Una strategia completa copre tutti e tre i tipi: articoli informativi per attrarre traffico e costruire fiducia, contenuti commerciali per guidare la valutazione, pagine transazionali per convertire chi è pronto ad agire.

Keyword a coda corta vs keyword a coda lunga (short tail vs long tail)

Un altro concetto fondamentale è la differenza tra keyword corte e keyword lunghe.

Keyword a coda corta (1-2 parole)

“Commercialista”, “hotel”, “scarpe running”. Hanno un volume di ricerca altissimo (migliaia o decine di migliaia di ricerche al mese) ma sono estremamente generiche e la concorrenza è feroce. Posizionarsi per “hotel” è praticamente impossibile per una piccola struttura. Inoltre, l’intento di chi cerca “hotel” è ambiguo: vuole prenotare? Vuole sapere cos’è un hotel? Sta cercando hotel in una città specifica?

Keyword a coda lunga (3+ parole)

“Commercialista specializzato in startup Roma”, “hotel pet friendly Rimini con piscina”, “scarpe running per pronatori peso leggero”. Hanno un volume di ricerca più basso (decine o centinaia di ricerche al mese) ma l’intento è chiarissimo e la concorrenza è molto più bassa. Chi cerca “hotel pet friendly Rimini con piscina” sa esattamente cosa vuole — e se il tuo hotel corrisponde a quella descrizione, hai un potenziale cliente perfetto.

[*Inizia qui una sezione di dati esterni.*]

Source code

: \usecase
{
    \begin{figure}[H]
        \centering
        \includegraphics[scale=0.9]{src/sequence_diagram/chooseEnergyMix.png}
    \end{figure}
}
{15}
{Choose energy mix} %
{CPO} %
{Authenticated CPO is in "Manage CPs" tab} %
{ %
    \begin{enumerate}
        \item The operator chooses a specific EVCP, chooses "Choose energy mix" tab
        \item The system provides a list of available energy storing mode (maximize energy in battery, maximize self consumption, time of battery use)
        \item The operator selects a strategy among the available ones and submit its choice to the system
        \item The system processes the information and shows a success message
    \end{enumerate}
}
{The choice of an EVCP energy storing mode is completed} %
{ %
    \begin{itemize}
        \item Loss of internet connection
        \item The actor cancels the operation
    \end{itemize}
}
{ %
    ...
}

Perché le long tail sono la vera opportunità per le piccole attività

Se hai un sito piccolo o relativamente nuovo, competere per keyword a coda corta è una battaglia persa in partenza. I primi risultati di Google per “hotel” o “commercialista” sono occupati da portali con milioni di pagine, migliaia di link e anni di storia. Non puoi batterli su quel terreno.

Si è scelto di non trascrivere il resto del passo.